And we also have to agree that long-term solutions to poverty have to include taking into account individual circumstances that individuals cannot overcome without help. This would include mental illnesses (like Depression), treatable but untreated disabilities (like ADD), and having all your training and experience in an area that no longer can support you (like having done construction all your life but the construction industry collapsed, as in 2008).
And, finally, we have to acknowledge the reality that getting a job is not usually an overnight thing. It takes time to find postings of jobs, apply for them, wait for interviews, etc. You can destroy your chances, of course, but you can also do everything right and not get hired. You cannot force someone to hire you.
So: 1. Family has to stay intact; 2. Health has to stay intact; 3. Sometimes people need help; 4. You can't make someone hire you. Can we all agree on those four things?
Finally, for the LDS people, any solution to poverty cannot interfere with a person's ability to keep their covenants, including that to multiply and replenish the earth (so you can't really condemn them for having more children or condition their receipt of help on them not having any more children) and to keep the Sabbath day holy (which means you can't just go out and get any old job, doesn't it?), among others (can you ask a faithful LDS member who is poor to just work as a bar tender? To be a stripper? To dance at a casino? Or deal at a casino? You see the problem?).
So here's the solution I see all the time: Cut welfare. It will make people hungry and they will stop being so lazy and go out and get a job--anyone can get hired at WalMart or Driving Trucks.
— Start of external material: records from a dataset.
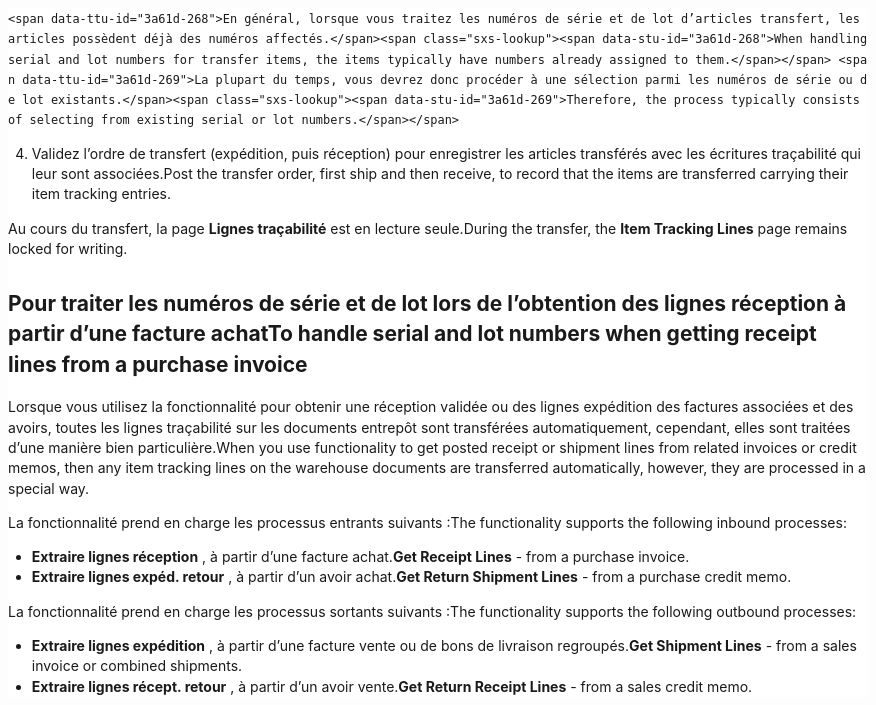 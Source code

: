 
    <span data-ttu-id="3a61d-268">En général, lorsque vous traitez les numéros de série et de lot d’articles transfert, les articles possèdent déjà des numéros affectés.</span><span class="sxs-lookup"><span data-stu-id="3a61d-268">When handling serial and lot numbers for transfer items, the items typically have numbers already assigned to them.</span></span> <span data-ttu-id="3a61d-269">La plupart du temps, vous devrez donc procéder à une sélection parmi les numéros de série ou de lot existants.</span><span class="sxs-lookup"><span data-stu-id="3a61d-269">Therefore, the process typically consists of selecting from existing serial or lot numbers.</span></span>  

4.  <span data-ttu-id="3a61d-270">Validez l’ordre de transfert (expédition, puis réception) pour enregistrer les articles transférés avec les écritures traçabilité qui leur sont associées.</span><span class="sxs-lookup"><span data-stu-id="3a61d-270">Post the transfer order, first ship and then receive, to record that the items are transferred carrying their item tracking entries.</span></span>  

<span data-ttu-id="3a61d-271">Au cours du transfert, la page **Lignes traçabilité** est en lecture seule.</span><span class="sxs-lookup"><span data-stu-id="3a61d-271">During the transfer, the **Item Tracking Lines** page remains locked for writing.</span></span>  

## <a name="to-handle-serial-and-lot-numbers-when-getting-receipt-lines-from-a-purchase-invoice"></a><span data-ttu-id="3a61d-272">Pour traiter les numéros de série et de lot lors de l’obtention des lignes réception à partir d’une facture achat</span><span class="sxs-lookup"><span data-stu-id="3a61d-272">To handle serial and lot numbers when getting receipt lines from a purchase invoice</span></span>  
<span data-ttu-id="3a61d-273">Lorsque vous utilisez la fonctionnalité pour obtenir une réception validée ou des lignes expédition des factures associées et des avoirs, toutes les lignes traçabilité sur les documents entrepôt sont transférées automatiquement, cependant, elles sont traitées d’une manière bien particulière.</span><span class="sxs-lookup"><span data-stu-id="3a61d-273">When you use functionality to get posted receipt or shipment lines from related invoices or credit memos, then any item tracking lines on the warehouse documents are transferred automatically, however, they are processed in a special way.</span></span>

<span data-ttu-id="3a61d-274">La fonctionnalité prend en charge les processus entrants suivants :</span><span class="sxs-lookup"><span data-stu-id="3a61d-274">The functionality supports the following inbound processes:</span></span>  
-   <span data-ttu-id="3a61d-275">**Extraire lignes réception** , à partir d’une facture achat.</span><span class="sxs-lookup"><span data-stu-id="3a61d-275">**Get Receipt Lines** - from a purchase invoice.</span></span>  
-   <span data-ttu-id="3a61d-276">**Extraire lignes expéd. retour** , à partir d’un avoir achat.</span><span class="sxs-lookup"><span data-stu-id="3a61d-276">**Get Return Shipment Lines** - from a purchase credit memo.</span></span>  

<span data-ttu-id="3a61d-277">La fonctionnalité prend en charge les processus sortants suivants :</span><span class="sxs-lookup"><span data-stu-id="3a61d-277">The functionality supports the following outbound processes:</span></span>  
-   <span data-ttu-id="3a61d-278">**Extraire lignes expédition** , à partir d’une facture vente ou de bons de livraison regroupés.</span><span class="sxs-lookup"><span data-stu-id="3a61d-278">**Get Shipment Lines** - from a sales invoice or combined shipments.</span></span>  
-   <span data-ttu-id="3a61d-279">**Extraire lignes récept. retour** , à partir d’un avoir vente.</span><span class="sxs-lookup"><span data-stu-id="3a61d-279">**Get Return Receipt Lines** - from a sales credit memo.</span></span>  

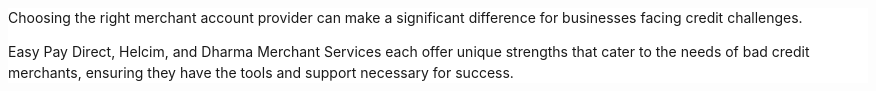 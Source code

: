 
Choosing the right merchant account provider can make a significant difference for businesses facing credit challenges.

Easy Pay Direct, Helcim, and Dharma Merchant Services each offer unique strengths that cater to the needs of bad credit merchants, ensuring they have the tools and support necessary for success.
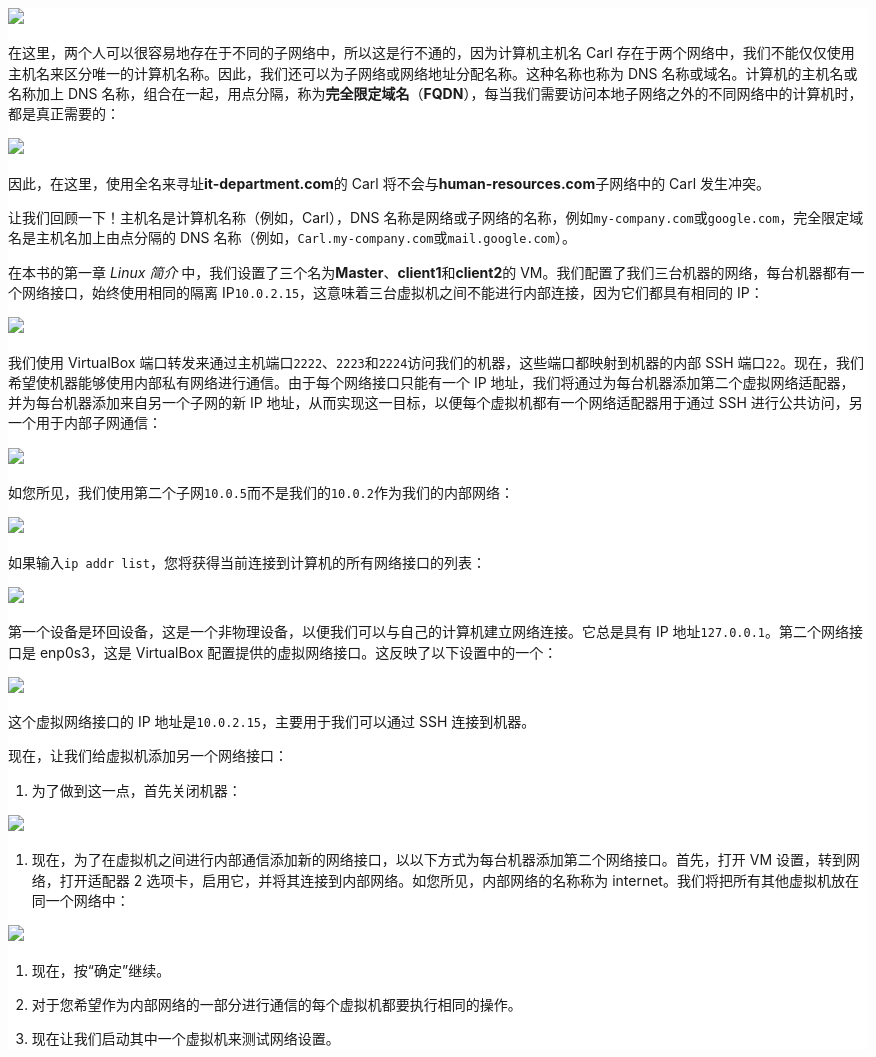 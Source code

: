 ![](img/c009193b-7539-4697-90f4-1c0e0abe623f.png)

在这里，两个人可以很容易地存在于不同的子网络中，所以这是行不通的，因为计算机主机名 Carl 存在于两个网络中，我们不能仅仅使用主机名来区分唯一的计算机名称。因此，我们还可以为子网络或网络地址分配名称。这种名称也称为 DNS 名称或域名。计算机的主机名或名称加上 DNS 名称，组合在一起，用点分隔，称为**完全限定域名**（**FQDN**），每当我们需要访问本地子网络之外的不同网络中的计算机时，都是真正需要的：

![](img/2bf24fce-9aed-48ff-bedc-288f2b8a38c3.png)

因此，在这里，使用全名来寻址**it-department.com**的 Carl 将不会与**human-resources.com**子网络中的 Carl 发生冲突。

让我们回顾一下！主机名是计算机名称（例如，Carl），DNS 名称是网络或子网络的名称，例如`my-company.com`或`google.com`，完全限定域名是主机名加上由点分隔的 DNS 名称（例如，`Carl.my-company.com`或`mail.google.com`）。

在本书的第一章 *Linux 简介* 中，我们设置了三个名为**Master**、**client1**和**client2**的 VM。我们配置了我们三台机器的网络，每台机器都有一个网络接口，始终使用相同的隔离 IP`10.0.2.15`，这意味着三台虚拟机之间不能进行内部连接，因为它们都具有相同的 IP：

![](img/c29ecc67-d1c8-41f4-a29e-64fc94d2adac.png)

我们使用 VirtualBox 端口转发来通过主机端口`2222`、`2223`和`2224`访问我们的机器，这些端口都映射到机器的内部 SSH 端口`22`。现在，我们希望使机器能够使用内部私有网络进行通信。由于每个网络接口只能有一个 IP 地址，我们将通过为每台机器添加第二个虚拟网络适配器，并为每台机器添加来自另一个子网的新 IP 地址，从而实现这一目标，以便每个虚拟机都有一个网络适配器用于通过 SSH 进行公共访问，另一个用于内部子网通信：

![](img/2c4ab2d6-47ea-468a-8086-7b9b4f8df068.png)

如您所见，我们使用第二个子网`10.0.5`而不是我们的`10.0.2`作为我们的内部网络：

![](img/2845aa26-4aaa-4d9e-b1b3-6164484e45c5.png)

如果输入`ip addr list`，您将获得当前连接到计算机的所有网络接口的列表：

![](img/6875b8b1-1a5c-42eb-8518-fbcb34ba4428.png)

第一个设备是环回设备，这是一个非物理设备，以便我们可以与自己的计算机建立网络连接。它总是具有 IP 地址`127.0.0.1`。第二个网络接口是 enp0s3，这是 VirtualBox 配置提供的虚拟网络接口。这反映了以下设置中的一个：

![](img/bb9ae48a-e5ae-4748-b868-7c9fc6c7e71a.png)

这个虚拟网络接口的 IP 地址是`10.0.2.15`，主要用于我们可以通过 SSH 连接到机器。

现在，让我们给虚拟机添加另一个网络接口：

1.  为了做到这一点，首先关闭机器：

![](img/1e46dca3-5bb3-4787-87c4-bb076c37c06d.png)

1.  现在，为了在虚拟机之间进行内部通信添加新的网络接口，以以下方式为每台机器添加第二个网络接口。首先，打开 VM 设置，转到网络，打开适配器 2 选项卡，启用它，并将其连接到内部网络。如您所见，内部网络的名称称为 internet。我们将把所有其他虚拟机放在同一个网络中：

![](img/f26c507d-ad70-443c-8f8f-377cf5bc89f9.png)

1.  现在，按“确定”继续。

1.  对于您希望作为内部网络的一部分进行通信的每个虚拟机都要执行相同的操作。

1.  现在让我们启动其中一个虚拟机来测试网络设置。
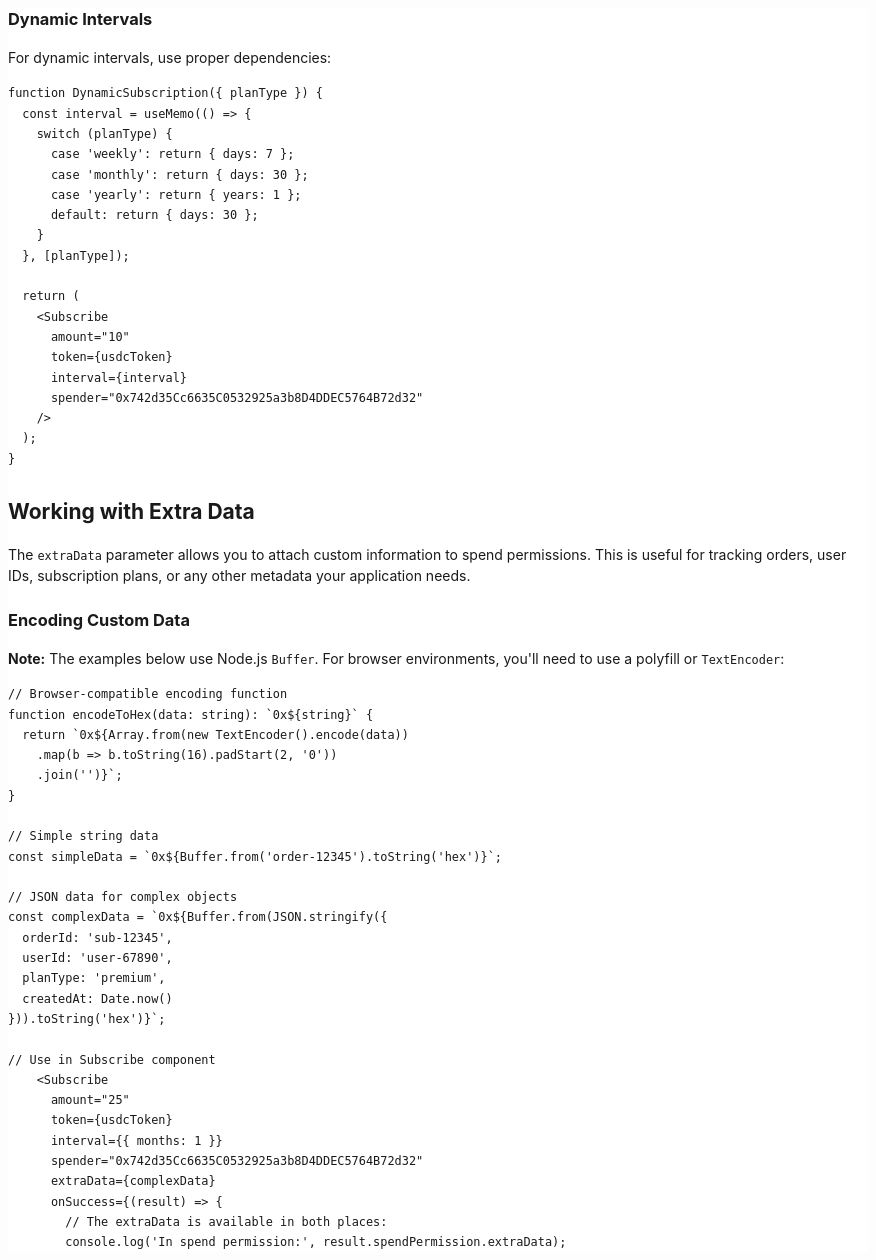 ### Dynamic Intervals

For dynamic intervals, use proper dependencies:

```tsx
function DynamicSubscription({ planType }) {
  const interval = useMemo(() => {
    switch (planType) {
      case 'weekly': return { days: 7 };
      case 'monthly': return { days: 30 };
      case 'yearly': return { years: 1 };
      default: return { days: 30 };
    }
  }, [planType]);

  return (
    <Subscribe
      amount="10"
      token={usdcToken}
      interval={interval}
      spender="0x742d35Cc6635C0532925a3b8D4DDEC5764B72d32"
    />
  );
}
```

## Working with Extra Data

The `extraData` parameter allows you to attach custom information to spend permissions. This is useful for tracking orders, user IDs, subscription plans, or any other metadata your application needs.

### Encoding Custom Data

**Note:** The examples below use Node.js `Buffer`. For browser environments, you'll need to use a polyfill or `TextEncoder`:

```tsx
// Browser-compatible encoding function
function encodeToHex(data: string): `0x${string}` {
  return `0x${Array.from(new TextEncoder().encode(data))
    .map(b => b.toString(16).padStart(2, '0'))
    .join('')}`;
}

// Simple string data
const simpleData = `0x${Buffer.from('order-12345').toString('hex')}`;

// JSON data for complex objects
const complexData = `0x${Buffer.from(JSON.stringify({
  orderId: 'sub-12345',
  userId: 'user-67890',
  planType: 'premium',
  createdAt: Date.now()
})).toString('hex')}`;

// Use in Subscribe component
    <Subscribe
      amount="25"
      token={usdcToken}
      interval={{ months: 1 }}
      spender="0x742d35Cc6635C0532925a3b8D4DDEC5764B72d32"
      extraData={complexData}
      onSuccess={(result) => {
        // The extraData is available in both places:
        console.log('In spend permission:', result.spendPermission.extraData);
```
So, how does this fit in to our 4 agreements? Well, driving trucks is out because of number 1. If you take a parent away from an already fragile family, you have problems with number 1, and long-haul trucking is that. Not only that, long-haul trucking is bad for your health (according to my friends who have been truckers). So that's out by number 2 as well.
This brings up another point that I hadn't mentioned: Poverty Traps. Sure long-haul trucking is, on the surface, a great solution because the training is "Free" and the pay is good. But it turns out that free training is more akin to indentured servitude than a real job. You have to work off the "free" training at a lower pay rate. And some of the companies treat you poorly, pressuring people in such a way that they are either afoul of the company or afoul of the law. If you choose to strictly obey the law, you end up having to pay the company back for your training, and poor people can't afford to do that.
It's not a good solution because it's a trap.
There's a local short-haul trucking company here in town that is a similar trap. You take a job delivering for them on a regular route, and they offer to pay a tolerable (not very good, but above minimum) wage. Then they give you a route that cannot be accomplished in the required amount of time unless you speed. The company offers to pay your speeding tickets. But then you get enough points on your license that you lose your license and they fire you. Now you are without a license and without a job. Worse off than you were before. It wasn't a solution. It was a trap.
Many, many of those "why don't they just go do _____?" kinds of jobs are actually traps.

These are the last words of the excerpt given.